-- EXCERPTED RECORDS follows --

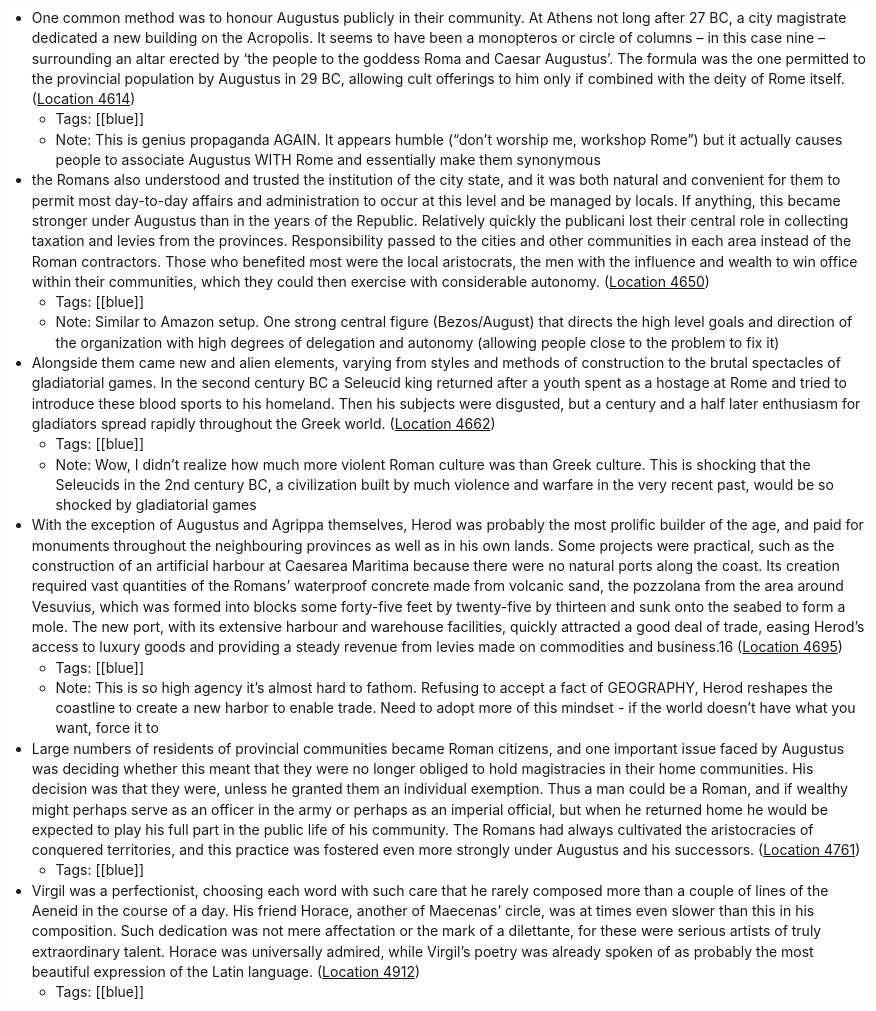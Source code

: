 - One common method was to honour Augustus publicly in their community. At Athens not long after 27 BC, a city magistrate dedicated a new building on the Acropolis. It seems to have been a monopteros or circle of columns – in this case nine – surrounding an altar erected by ‘the people to the goddess Roma and Caesar Augustus’. The formula was the one permitted to the provincial population by Augustus in 29 BC, allowing cult offerings to him only if combined with the deity of Rome itself. ([Location 4614](https://readwise.io/to_kindle?action=open&asin=B00M9A2DB8&location=4614))
    - Tags: [[blue]] 
    - Note: This is genius propaganda AGAIN. It appears humble (“don’t worship me, workshop Rome”) but it actually causes people to associate Augustus WITH Rome and essentially make them synonymous
- the Romans also understood and trusted the institution of the city state, and it was both natural and convenient for them to permit most day-to-day affairs and administration to occur at this level and be managed by locals. If anything, this became stronger under Augustus than in the years of the Republic. Relatively quickly the publicani lost their central role in collecting taxation and levies from the provinces. Responsibility passed to the cities and other communities in each area instead of the Roman contractors. Those who benefited most were the local aristocrats, the men with the influence and wealth to win office within their communities, which they could then exercise with considerable autonomy. ([Location 4650](https://readwise.io/to_kindle?action=open&asin=B00M9A2DB8&location=4650))
    - Tags: [[blue]] 
    - Note: Similar to Amazon setup. One strong central figure (Bezos/August) that directs the high level goals and direction of the organization with high degrees of delegation and autonomy (allowing people close to the problem to fix it)
- Alongside them came new and alien elements, varying from styles and methods of construction to the brutal spectacles of gladiatorial games. In the second century BC a Seleucid king returned after a youth spent as a hostage at Rome and tried to introduce these blood sports to his homeland. Then his subjects were disgusted, but a century and a half later enthusiasm for gladiators spread rapidly throughout the Greek world. ([Location 4662](https://readwise.io/to_kindle?action=open&asin=B00M9A2DB8&location=4662))
    - Tags: [[blue]] 
    - Note: Wow, I didn’t realize how much more violent Roman culture was than Greek culture. This is shocking that the Seleucids in the 2nd century BC, a civilization built by much violence and warfare in the very recent past, would be so shocked by gladiatorial games
- With the exception of Augustus and Agrippa themselves, Herod was probably the most prolific builder of the age, and paid for monuments throughout the neighbouring provinces as well as in his own lands. Some projects were practical, such as the construction of an artificial harbour at Caesarea Maritima because there were no natural ports along the coast. Its creation required vast quantities of the Romans’ waterproof concrete made from volcanic sand, the pozzolana from the area around Vesuvius, which was formed into blocks some forty-five feet by twenty-five by thirteen and sunk onto the seabed to form a mole. The new port, with its extensive harbour and warehouse facilities, quickly attracted a good deal of trade, easing Herod’s access to luxury goods and providing a steady revenue from levies made on commodities and business.16 ([Location 4695](https://readwise.io/to_kindle?action=open&asin=B00M9A2DB8&location=4695))
    - Tags: [[blue]] 
    - Note: This is so high agency it’s almost hard to fathom. Refusing to accept a fact of GEOGRAPHY, Herod reshapes the coastline to create a new harbor to enable trade. Need to adopt more of this mindset - if the world doesn’t have what you want, force it to
- Large numbers of residents of provincial communities became Roman citizens, and one important issue faced by Augustus was deciding whether this meant that they were no longer obliged to hold magistracies in their home communities. His decision was that they were, unless he granted them an individual exemption. Thus a man could be a Roman, and if wealthy might perhaps serve as an officer in the army or perhaps as an imperial official, but when he returned home he would be expected to play his full part in the public life of his community. The Romans had always cultivated the aristocracies of conquered territories, and this practice was fostered even more strongly under Augustus and his successors. ([Location 4761](https://readwise.io/to_kindle?action=open&asin=B00M9A2DB8&location=4761))
    - Tags: [[blue]] 
- Virgil was a perfectionist, choosing each word with such care that he rarely composed more than a couple of lines of the Aeneid in the course of a day. His friend Horace, another of Maecenas’ circle, was at times even slower than this in his composition. Such dedication was not mere affectation or the mark of a dilettante, for these were serious artists of truly extraordinary talent. Horace was universally admired, while Virgil’s poetry was already spoken of as probably the most beautiful expression of the Latin language. ([Location 4912](https://readwise.io/to_kindle?action=open&asin=B00M9A2DB8&location=4912))
    - Tags: [[blue]] 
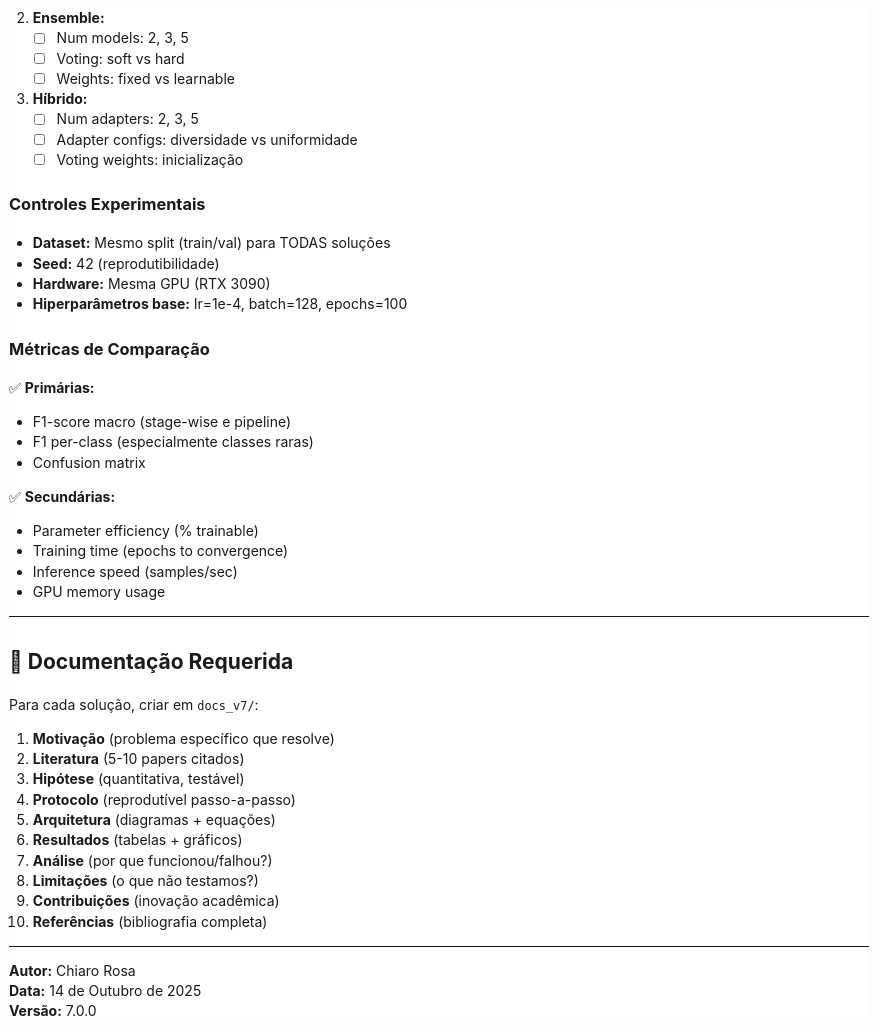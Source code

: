 2. **Ensemble:**
   - [ ] Num models: 2, 3, 5
   - [ ] Voting: soft vs hard
   - [ ] Weights: fixed vs learnable

3. **Híbrido:**
   - [ ] Num adapters: 2, 3, 5
   - [ ] Adapter configs: diversidade vs uniformidade
   - [ ] Voting weights: inicialização

### **Controles Experimentais**

- **Dataset:** Mesmo split (train/val) para TODAS soluções
- **Seed:** 42 (reprodutibilidade)
- **Hardware:** Mesma GPU (RTX 3090)
- **Hiperparâmetros base:** lr=1e-4, batch=128, epochs=100

### **Métricas de Comparação**

✅ **Primárias:**
- F1-score macro (stage-wise e pipeline)
- F1 per-class (especialmente classes raras)
- Confusion matrix

✅ **Secundárias:**
- Parameter efficiency (% trainable)
- Training time (epochs to convergence)
- Inference speed (samples/sec)
- GPU memory usage

---

## 📖 Documentação Requerida

Para cada solução, criar em `docs_v7/`:

1. **Motivação** (problema específico que resolve)
2. **Literatura** (5-10 papers citados)
3. **Hipótese** (quantitativa, testável)
4. **Protocolo** (reprodutível passo-a-passo)
5. **Arquitetura** (diagramas + equações)
6. **Resultados** (tabelas + gráficos)
7. **Análise** (por que funcionou/falhou?)
8. **Limitações** (o que não testamos?)
9. **Contribuições** (inovação acadêmica)
10. **Referências** (bibliografia completa)

---

**Autor:** Chiaro Rosa  
**Data:** 14 de Outubro de 2025  
**Versão:** 7.0.0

-- EXCERPTED RECORDS concluded --

§ **TO DO**
The records above must be copied exactly, with no pictures carried over.

§ **FINISHED EXERCISE**
Source code

: - One common method was to honour Augustus publicly in their community. At Athens not long after 27 BC, a city magistrate dedicated a new building on the Acropolis. It seems to have been a monopteros or circle of columns – in this case nine – surrounding an altar erected by ‘the people to the goddess Roma and Caesar Augustus’. The formula was the one permitted to the provincial population by Augustus in 29 BC, allowing cult offerings to him only if combined with the deity of Rome itself. ([Location 4614](https://readwise.io/to_kindle?action=open&asin=B00M9A2DB8&location=4614))
    - Tags: [[blue]] 
    - Note: This is genius propaganda AGAIN. It appears humble (“don’t worship me, workshop Rome”) but it actually causes people to associate Augustus WITH Rome and essentially make them synonymous
- the Romans also understood and trusted the institution of the city state, and it was both natural and convenient for them to permit most day-to-day affairs and administration to occur at this level and be managed by locals. If anything, this became stronger under Augustus than in the years of the Republic. Relatively quickly the publicani lost their central role in collecting taxation and levies from the provinces. Responsibility passed to the cities and other communities in each area instead of the Roman contractors. Those who benefited most were the local aristocrats, the men with the influence and wealth to win office within their communities, which they could then exercise with considerable autonomy. ([Location 4650](https://readwise.io/to_kindle?action=open&asin=B00M9A2DB8&location=4650))
    - Tags: [[blue]] 
    - Note: Similar to Amazon setup. One strong central figure (Bezos/August) that directs the high level goals and direction of the organization with high degrees of delegation and autonomy (allowing people close to the problem to fix it)
- Alongside them came new and alien elements, varying from styles and methods of construction to the brutal spectacles of gladiatorial games. In the second century BC a Seleucid king returned after a youth spent as a hostage at Rome and tried to introduce these blood sports to his homeland. Then his subjects were disgusted, but a century and a half later enthusiasm for gladiators spread rapidly throughout the Greek world. ([Location 4662](https://readwise.io/to_kindle?action=open&asin=B00M9A2DB8&location=4662))
    - Tags: [[blue]] 
    - Note: Wow, I didn’t realize how much more violent Roman culture was than Greek culture. This is shocking that the Seleucids in the 2nd century BC, a civilization built by much violence and warfare in the very recent past, would be so shocked by gladiatorial games
- With the exception of Augustus and Agrippa themselves, Herod was probably the most prolific builder of the age, and paid for monuments throughout the neighbouring provinces as well as in his own lands. Some projects were practical, such as the construction of an artificial harbour at Caesarea Maritima because there were no natural ports along the coast. Its creation required vast quantities of the Romans’ waterproof concrete made from volcanic sand, the pozzolana from the area around Vesuvius, which was formed into blocks some forty-five feet by twenty-five by thirteen and sunk onto the seabed to form a mole. The new port, with its extensive harbour and warehouse facilities, quickly attracted a good deal of trade, easing Herod’s access to luxury goods and providing a steady revenue from levies made on commodities and business.16 ([Location 4695](https://readwise.io/to_kindle?action=open&asin=B00M9A2DB8&location=4695))
    - Tags: [[blue]] 
    - Note: This is so high agency it’s almost hard to fathom. Refusing to accept a fact of GEOGRAPHY, Herod reshapes the coastline to create a new harbor to enable trade. Need to adopt more of this mindset - if the world doesn’t have what you want, force it to
- Large numbers of residents of provincial communities became Roman citizens, and one important issue faced by Augustus was deciding whether this meant that they were no longer obliged to hold magistracies in their home communities. His decision was that they were, unless he granted them an individual exemption. Thus a man could be a Roman, and if wealthy might perhaps serve as an officer in the army or perhaps as an imperial official, but when he returned home he would be expected to play his full part in the public life of his community. The Romans had always cultivated the aristocracies of conquered territories, and this practice was fostered even more strongly under Augustus and his successors. ([Location 4761](https://readwise.io/to_kindle?action=open&asin=B00M9A2DB8&location=4761))
    - Tags: [[blue]] 
- Virgil was a perfectionist, choosing each word with such care that he rarely composed more than a couple of lines of the Aeneid in the course of a day. His friend Horace, another of Maecenas’ circle, was at times even slower than this in his composition. Such dedication was not mere affectation or the mark of a dilettante, for these were serious artists of truly extraordinary talent. Horace was universally admired, while Virgil’s poetry was already spoken of as probably the most beautiful expression of the Latin language. ([Location 4912](https://readwise.io/to_kindle?action=open&asin=B00M9A2DB8&location=4912))
    - Tags: [[blue]] 
Source code

: 2. **Ensemble:**
   - [ ] Num models: 2, 3, 5
   - [ ] Voting: soft vs hard
   - [ ] Weights: fixed vs learnable

3. **Híbrido:**
   - [ ] Num adapters: 2, 3, 5
   - [ ] Adapter configs: diversidade vs uniformidade
   - [ ] Voting weights: inicialização

### **Controles Experimentais**

- **Dataset:** Mesmo split (train/val) para TODAS soluções
- **Seed:** 42 (reprodutibilidade)
- **Hardware:** Mesma GPU (RTX 3090)
- **Hiperparâmetros base:** lr=1e-4, batch=128, epochs=100

### **Métricas de Comparação**

✅ **Primárias:**
- F1-score macro (stage-wise e pipeline)
- F1 per-class (especialmente classes raras)
- Confusion matrix

✅ **Secundárias:**
- Parameter efficiency (% trainable)
- Training time (epochs to convergence)
- Inference speed (samples/sec)
- GPU memory usage

---

## 📖 Documentação Requerida

Para cada solução, criar em `docs_v7/`:

1. **Motivação** (problema específico que resolve)
2. **Literatura** (5-10 papers citados)
3. **Hipótese** (quantitativa, testável)
4. **Protocolo** (reprodutível passo-a-passo)
5. **Arquitetura** (diagramas + equações)
6. **Resultados** (tabelas + gráficos)
7. **Análise** (por que funcionou/falhou?)
8. **Limitações** (o que não testamos?)
9. **Contribuições** (inovação acadêmica)
10. **Referências** (bibliografia completa)

---

**Autor:** Chiaro Rosa  
**Data:** 14 de Outubro de 2025  
**Versão:** 7.0.0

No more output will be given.